#### What you are asked to do
Return the data word for word. Pictures are to be omitted.

»»

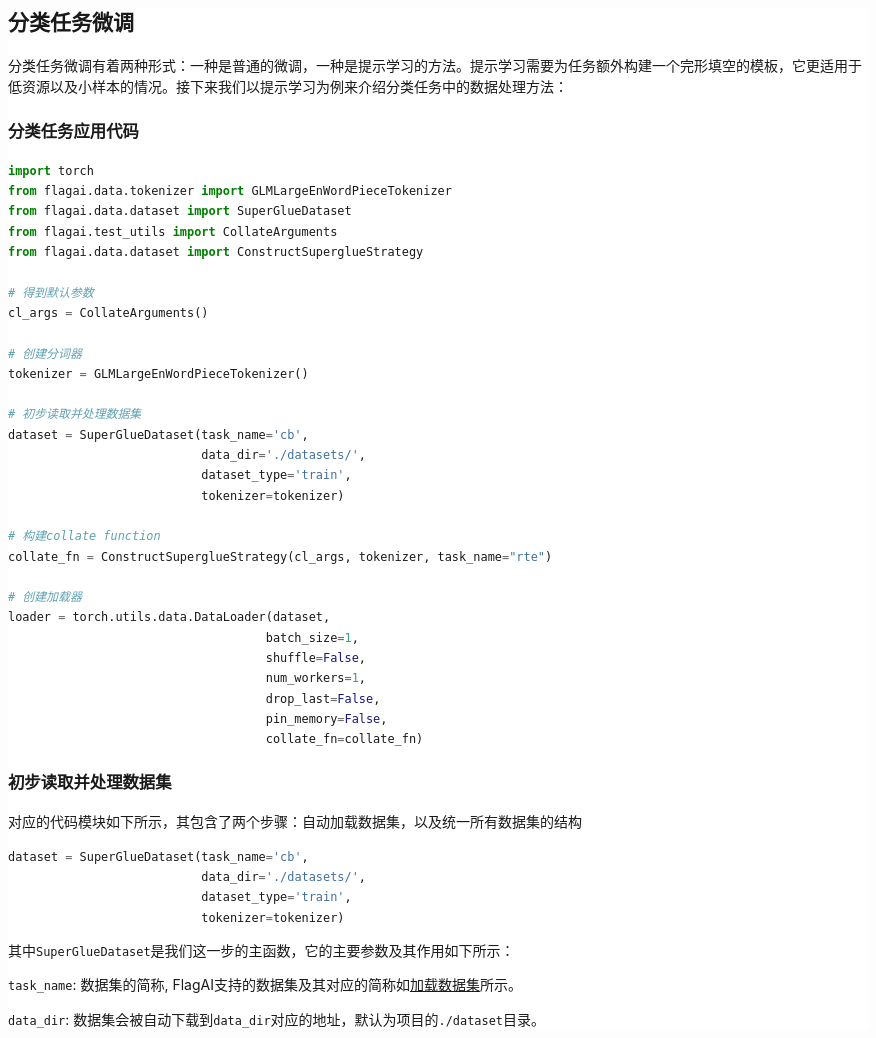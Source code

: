   

## 分类任务微调
分类任务微调有着两种形式：一种是普通的微调，一种是提示学习的方法。提示学习需要为任务额外构建一个完形填空的模板，它更适用于低资源以及小样本的情况。接下来我们以提示学习为例来介绍分类任务中的数据处理方法：
### 分类任务应用代码
```python
import torch
from flagai.data.tokenizer import GLMLargeEnWordPieceTokenizer
from flagai.data.dataset import SuperGlueDataset
from flagai.test_utils import CollateArguments
from flagai.data.dataset import ConstructSuperglueStrategy

# 得到默认参数
cl_args = CollateArguments()

# 创建分词器
tokenizer = GLMLargeEnWordPieceTokenizer()
            
# 初步读取并处理数据集
dataset = SuperGlueDataset(task_name='cb',
                           data_dir='./datasets/',
                           dataset_type='train',
                           tokenizer=tokenizer)

# 构建collate function
collate_fn = ConstructSuperglueStrategy(cl_args, tokenizer, task_name="rte")

# 创建加载器
loader = torch.utils.data.DataLoader(dataset,
                                    batch_size=1,
                                    shuffle=False,
                                    num_workers=1,
                                    drop_last=False,
                                    pin_memory=False,
                                    collate_fn=collate_fn)
```

### 初步读取并处理数据集
对应的代码模块如下所示，其包含了两个步骤：自动加载数据集，以及统一所有数据集的结构
```python
dataset = SuperGlueDataset(task_name='cb',
                           data_dir='./datasets/',
                           dataset_type='train',
                           tokenizer=tokenizer)
```


其中`SuperGlueDataset`是我们这一步的主函数，它的主要参数及其作用如下所示：

`task_name`: 数据集的简称, FlagAI支持的数据集及其对应的简称如[加载数据集](#加载数据集)所示。

`data_dir`: 数据集会被自动下载到`data_dir`对应的地址，默认为项目的`./dataset`目录。
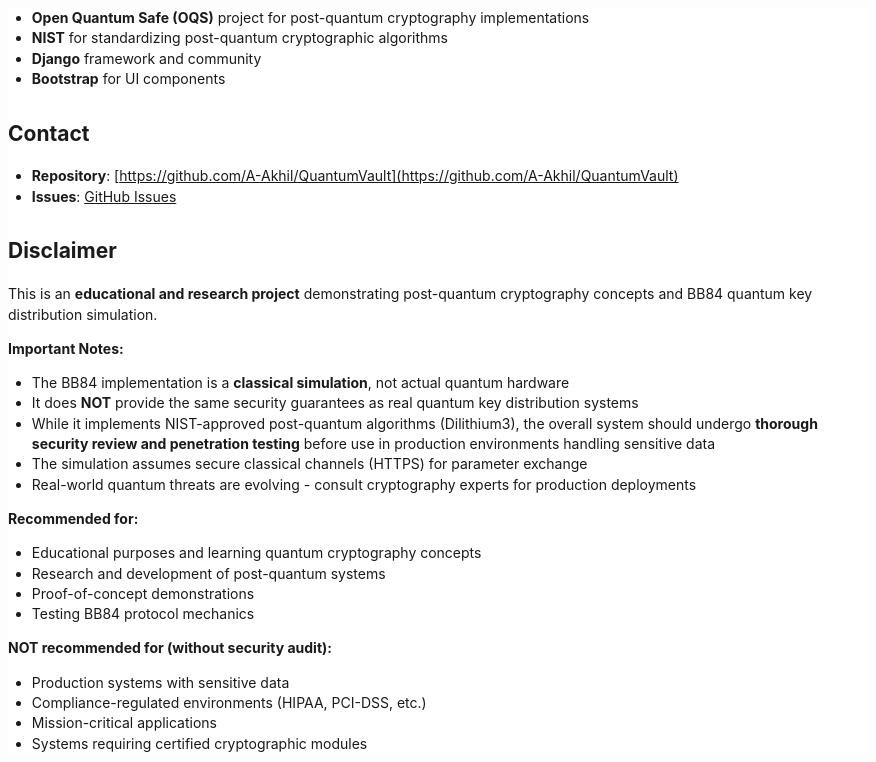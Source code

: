 - **Open Quantum Safe (OQS)** project for post-quantum cryptography implementations
- **NIST** for standardizing post-quantum cryptographic algorithms
- **Django** framework and community
- **Bootstrap** for UI components

## Contact

- **Repository**: [https://github.com/A-Akhil/QuantumVault](https://github.com/A-Akhil/QuantumVault)
- **Issues**: [GitHub Issues](https://github.com/A-Akhil/QuantumVault/issues)

## Disclaimer

This is an **educational and research project** demonstrating post-quantum cryptography concepts and BB84 quantum key distribution simulation.

**Important Notes:**
- The BB84 implementation is a **classical simulation**, not actual quantum hardware
- It does **NOT** provide the same security guarantees as real quantum key distribution systems
- While it implements NIST-approved post-quantum algorithms (Dilithium3), the overall system should undergo **thorough security review and penetration testing** before use in production environments handling sensitive data
- The simulation assumes secure classical channels (HTTPS) for parameter exchange
- Real-world quantum threats are evolving - consult cryptography experts for production deployments

**Recommended for:**
- Educational purposes and learning quantum cryptography concepts
- Research and development of post-quantum systems
- Proof-of-concept demonstrations
- Testing BB84 protocol mechanics

**NOT recommended for (without security audit):**
- Production systems with sensitive data
- Compliance-regulated environments (HIPAA, PCI-DSS, etc.)
- Mission-critical applications
- Systems requiring certified cryptographic modules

««

#### Expected answer
Source code

:   

## 分类任务微调
分类任务微调有着两种形式：一种是普通的微调，一种是提示学习的方法。提示学习需要为任务额外构建一个完形填空的模板，它更适用于低资源以及小样本的情况。接下来我们以提示学习为例来介绍分类任务中的数据处理方法：
### 分类任务应用代码
```python
import torch
from flagai.data.tokenizer import GLMLargeEnWordPieceTokenizer
from flagai.data.dataset import SuperGlueDataset
from flagai.test_utils import CollateArguments
from flagai.data.dataset import ConstructSuperglueStrategy

# 得到默认参数
cl_args = CollateArguments()

# 创建分词器
tokenizer = GLMLargeEnWordPieceTokenizer()
            
# 初步读取并处理数据集
dataset = SuperGlueDataset(task_name='cb',
                           data_dir='./datasets/',
                           dataset_type='train',
                           tokenizer=tokenizer)

# 构建collate function
collate_fn = ConstructSuperglueStrategy(cl_args, tokenizer, task_name="rte")

# 创建加载器
loader = torch.utils.data.DataLoader(dataset,
                                    batch_size=1,
                                    shuffle=False,
                                    num_workers=1,
                                    drop_last=False,
                                    pin_memory=False,
                                    collate_fn=collate_fn)
```

### 初步读取并处理数据集
对应的代码模块如下所示，其包含了两个步骤：自动加载数据集，以及统一所有数据集的结构
```python
dataset = SuperGlueDataset(task_name='cb',
                           data_dir='./datasets/',
                           dataset_type='train',
                           tokenizer=tokenizer)
```


其中`SuperGlueDataset`是我们这一步的主函数，它的主要参数及其作用如下所示：

`task_name`: 数据集的简称, FlagAI支持的数据集及其对应的简称如[加载数据集](#加载数据集)所示。

`data_dir`: 数据集会被自动下载到`data_dir`对应的地址，默认为项目的`./dataset`目录。
Source code

: - **Open Quantum Safe (OQS)** project for post-quantum cryptography implementations
- **NIST** for standardizing post-quantum cryptographic algorithms
- **Django** framework and community
- **Bootstrap** for UI components

## Contact

- **Repository**: [https://github.com/A-Akhil/QuantumVault](https://github.com/A-Akhil/QuantumVault)
- **Issues**: [GitHub Issues](https://github.com/A-Akhil/QuantumVault/issues)

## Disclaimer

This is an **educational and research project** demonstrating post-quantum cryptography concepts and BB84 quantum key distribution simulation.

**Important Notes:**
- The BB84 implementation is a **classical simulation**, not actual quantum hardware
- It does **NOT** provide the same security guarantees as real quantum key distribution systems
- While it implements NIST-approved post-quantum algorithms (Dilithium3), the overall system should undergo **thorough security review and penetration testing** before use in production environments handling sensitive data
- The simulation assumes secure classical channels (HTTPS) for parameter exchange
- Real-world quantum threats are evolving - consult cryptography experts for production deployments

**Recommended for:**
- Educational purposes and learning quantum cryptography concepts
- Research and development of post-quantum systems
- Proof-of-concept demonstrations
- Testing BB84 protocol mechanics

**NOT recommended for (without security audit):**
- Production systems with sensitive data
- Compliance-regulated environments (HIPAA, PCI-DSS, etc.)
- Mission-critical applications
- Systems requiring certified cryptographic modules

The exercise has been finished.